14 Kasım 2011 Pazartesi

taşınma

Uzun süre düşünüp kısa sürede gerçekleştirdiğimiz taşınma seremonimiz kimse daha fazla hasar görmeden neyse ki sona erdi. Kah bir perde düğmesi için birbirimize girdik, kah yüksek birlik ve beraberlik duygularıyla tüm ev ahalisi olarak bir çorba kepçesinin peşine düştük...acısıyla tatlısıyla yerleştik sonunda!

Şahsen yaşadığım tüm evlerde kendi alanımı banyo ile odam arasında kurduğum için ilk olarak odama el attım, "herşeyin yerli yerinde" olması hali çok canımı sıktığından herhalde, odayı deli bokuna çevirmenin çok yakından bildiğim birkaç yolunu denedim, buradan da paylaşmak istedim:

Kırmızılar benim Eminönü'nden topladıklarım, pembe dantel olanı babannem yurtdışından almış yirmi otuz kırk yıllaaar önce...Beyaz, elektrik bantı. Yuvarlaklar eski püskü çantadan çıkma metal sap. "Bundan kesin bişey yaparım ben" diyip atmadığım ıvır zıvırdan sadece biri :)

Napmışız, işte efendim, elektrik bantıynan dolaya dolaya beyaz zemin hazırlamışız yumarlağımıza, üzerine başka başka cici kurdelalar saralım diye..

 Görsellik açısından çarşafın üstünde çeşit çeşit fotooraflar çekmişiz...
 Efem keyfimize göre kesmişiz biçmişiz....
 Beyaz zeminin üzerinden dolana ay dolana modeli pembe dantel sarmışız...

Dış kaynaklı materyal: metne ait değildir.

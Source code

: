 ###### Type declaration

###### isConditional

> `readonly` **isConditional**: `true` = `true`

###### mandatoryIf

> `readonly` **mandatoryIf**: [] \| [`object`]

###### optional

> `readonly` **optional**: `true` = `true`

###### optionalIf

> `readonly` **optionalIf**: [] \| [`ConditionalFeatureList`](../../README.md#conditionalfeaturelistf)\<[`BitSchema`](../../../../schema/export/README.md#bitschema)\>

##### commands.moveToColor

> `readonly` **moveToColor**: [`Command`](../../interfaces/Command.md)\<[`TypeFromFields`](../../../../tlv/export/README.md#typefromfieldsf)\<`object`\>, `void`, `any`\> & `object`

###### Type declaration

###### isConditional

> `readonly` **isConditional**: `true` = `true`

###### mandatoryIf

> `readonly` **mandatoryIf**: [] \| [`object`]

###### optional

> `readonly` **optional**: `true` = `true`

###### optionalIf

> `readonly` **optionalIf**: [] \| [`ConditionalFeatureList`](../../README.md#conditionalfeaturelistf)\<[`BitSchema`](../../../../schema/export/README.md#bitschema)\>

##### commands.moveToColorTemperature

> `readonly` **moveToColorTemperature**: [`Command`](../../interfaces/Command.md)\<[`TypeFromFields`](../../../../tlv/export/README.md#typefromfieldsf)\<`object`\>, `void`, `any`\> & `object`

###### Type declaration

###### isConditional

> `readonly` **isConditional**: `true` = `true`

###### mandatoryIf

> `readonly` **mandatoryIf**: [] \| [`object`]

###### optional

 Sonra en eğlenceli kısım tak takıştır yap yakıştır... Malzeme seçmece...
bir tavşi..

 iki tavşiii...
 hoppa...
Bu da diğerinin arkadaşı...
Bir tasarmanın en temel amacı fonksiyonellik olmalı diyen ben için bu yumarlakların işlevi de boş kalan yatağımın headboard bunting'ine abilik etmeleri...İçlerine sevdiğim fotoğraflar yapıştırılıp yatağımı dayadığım duvara çivilenecek. sonra da arasına mahya gibin yılbaşı ışıkları gereceğim. Hemen paylaşasım geldi diye hemen attım fotoları, bitmiş halini de 3-5 güne postalarım sanırım.

Böyle işte.

Crimson rose çarşafım dünyanın en ferah nesnesi ayrıca, hastasıyım...
Materyalle kurduğum duygusal bağı seveyim.